The consultation states that it 'is intended to provide organisations and off-payroll workers with greater certainty around how the off-payroll working rules will operate from 6 April 2020 and the obligations and responsibilities of the various parties involved in the labour supply chain.'
It adds: ‘The government understands that many organisations will be keen to begin preparations and has therefore included in the education and support section of this document actions that affected organisations can take now to prepare for the reform.’
But critics have dismissed the consultation as a formality, expressing doubts over whether feedback will be listened to or acted on.
Seb Maley, CEO of Qdos, said that the reforms to IR35 in the public sector saw thousands of contractors taxed unfairly. He said that, despite this consultation, it looked at this stage like the government would approach the private sector roll-out similarly.
“As part of the IR35 consultation, the government promised to review the true impact of public sector reform. However, it still sees increased tax revenues as a sign of success and increased compliance. The thousands of contractors who have been forced inside IR35 without a fair assessment of their working arrangements and have therefore been overtaxed no doubt beg to differ," he said.
“Aside from making small companies exempt from private sector reform and the promise of making one or two other tweaks, incoming changes do – at this point in time – look very similar to the ones introduced in the public sector in 2017. Given public sector reform has not been a success, the information [now] released... makes it all the more important that private sector companies prepare for reform immediately and do not wholly rely on the taxman for support.”
Dave Chaplin, CEO and founder of ContractorCalculator, warned that the changes could be damaging to businesses: “How are firms going to assess the employment status of over 500,000 PSC [Personal Service Company] workers accurately, starting next month for those entering 12-month contracts? Time and time again we have told HMRC that rolling out the reforms is going to be hugely damaging for UK plc but our warnings and evidence to prove it have fallen on deaf ears," he said.
Chaplin added that companies may struggle to hire on-demand contingent workers without a ‘considerable’ tax risk as a result of the new rules.
“This could encourage companies to hire off-shore talent based in markets outside of the UK where the threat of tax risk is not part of their day-to-day operations… The off-payroll rules impose a significant barrier to business growth and a threat to the future prosperity of the UK economy. This legislation effectively raises a sign to entrepreneurs saying 'do not start a company here.'"

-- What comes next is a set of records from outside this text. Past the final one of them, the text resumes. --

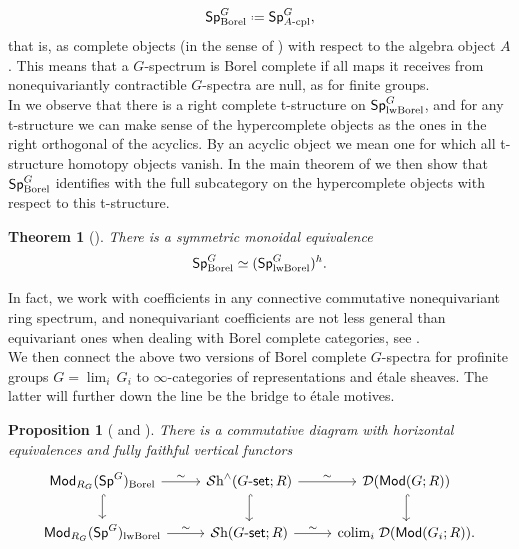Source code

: \documentclass[reqno]{amsart}
\numberwithin{equation}{section}\theoremstyle{thms}
\newtheorem*{thm*}{Theorem}
\newtheorem*{prop*}{Proposition}
\theoremstyle{defn}
\newcommand{\cD}{\mathcal{D}}
\newcommand{\tn}[1]{\textnormal{#1}}
\newcommand{\tsf}[1]{\textsf{\textup{#1}}}
\newcommand{\mcal}[1]{\mathcal{#1}}
\newcommand*{\defeq}{\mathrel{\vcenter{\baselineskip0.4ex \lineskiplimit0pt
\hbox{\scriptsize.}\hbox{\scriptsize.}}}%
=}
\newcommand{\sheaves}{\mcal{S}\tn{h}}
\newcommand{\modgr}{\tsf{Mod}(G;R)}
\newcommand{\Mod}{\tsf{Mod}}
\newcommand{\specg}{\tsf{Sp}^G}
\newcommand{\gset}{G\tsf{-set}}
\begin{document}
$$\specg_{\tn{Borel}} \defeq \specg_{A\tn{-cpl}},$$
that is, as complete objects (in the sense of \cite[§2.2]{mnn17}) with respect to the algebra object $A$. This means that a $G$-spectrum is Borel complete if all maps it receives from nonequivariantly contractible $G$-spectra are null, as for finite groups. \\
In  we observe that there is a right complete t-structure on $\specg_{\tn{lwBorel}}$, and for any t-structure we can make sense of the hypercomplete objects as the ones in the right orthogonal of the acyclics. By an acyclic object we mean one for which all t-structure homotopy objects vanish. In the main theorem of  we then show that $\specg_{\tn{Borel}}$ identifies with the full subcategory on the hypercomplete objects with respect to this t-structure.

\begin{thm*}[]
There is a symmetric monoidal equivalence
$$\specg_{\tn{Borel}} \simeq (\specg_{\tn{lwBorel}})^h.$$
\end{thm*}

\noindent In fact, we work with coefficients in any connective commutative nonequivariant ring spectrum, and nonequivariant coefficients are not less general than equivariant ones when dealing with Borel complete categories, see .\\
We then connect the above two versions of Borel complete $G$-spectra for profinite groups $G=\lim_i \, G_i$ to $\infty$-categories of representations and étale sheaves. The latter will further down the line be the bridge to étale motives. 

\begin{prop*}[ and ]
There is a commutative diagram with horizontal equivalences and fully faithful vertical functors
\[\begin{tikzcd}
	{\Mod_{R_G}(\specg)_{\tn{Borel}}} & {\sheaves^{\wedge}(\gset;R)} & {\cD(\modgr)} \\
	{\Mod_{R_G}(\specg)_{\tn{lwBorel}}} & {\sheaves(\gset;R)} & {\tn{colim}_i \; \cD(\Mod(G_i;R)).}
	\arrow["\sim", from=1-1, to=1-2]
	\arrow[hook, from=1-1, to=2-1]
	\arrow["\sim", from=1-2, to=1-3]
	\arrow[hook, from=1-2, to=2-2]
	\arrow[hook, from=1-3, to=2-3]
	\arrow["\sim", from=2-1, to=2-2]
	\arrow["\sim", from=2-2, to=2-3]
\end{tikzcd}\]
\end{prop*}
\end{document}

As an alternative, he proposed a separate off-payroll tax for contingent workers. “If the government wants to raise tax from the flexible workforce, who work off-payroll, they should simply introduce a new simple off-payroll tax, payable by every firm that hires contingent workers, and discontinue their misguided crackdown on their concept of 'disguised employment'," he said. "With Brexit on the horizon, more uncertainty in the shape of the off-payroll tax will be disastrous.”
Rhiannon Kinghall Were, head of tax policy at Macfarlanes, said that HR should work with tax and legal professionals ahead of 2020: “Businesses will use contractors differently depending on their needs. There are different caveats in determining employee status under IR35, so HR should work in conjunction with the tax department to make sure they get this right. Similarly if a business were to decide that a contractor is an employee for tax purposes, there will be legal implications that come with it,” she told HR magazine.
“These changes are set to come into force in 2020, but if a company starts using a contractor in the next few months, they would fall under the new rules. So we'd definitely recommend that HR starts thinking about these changes sooner rather than later.”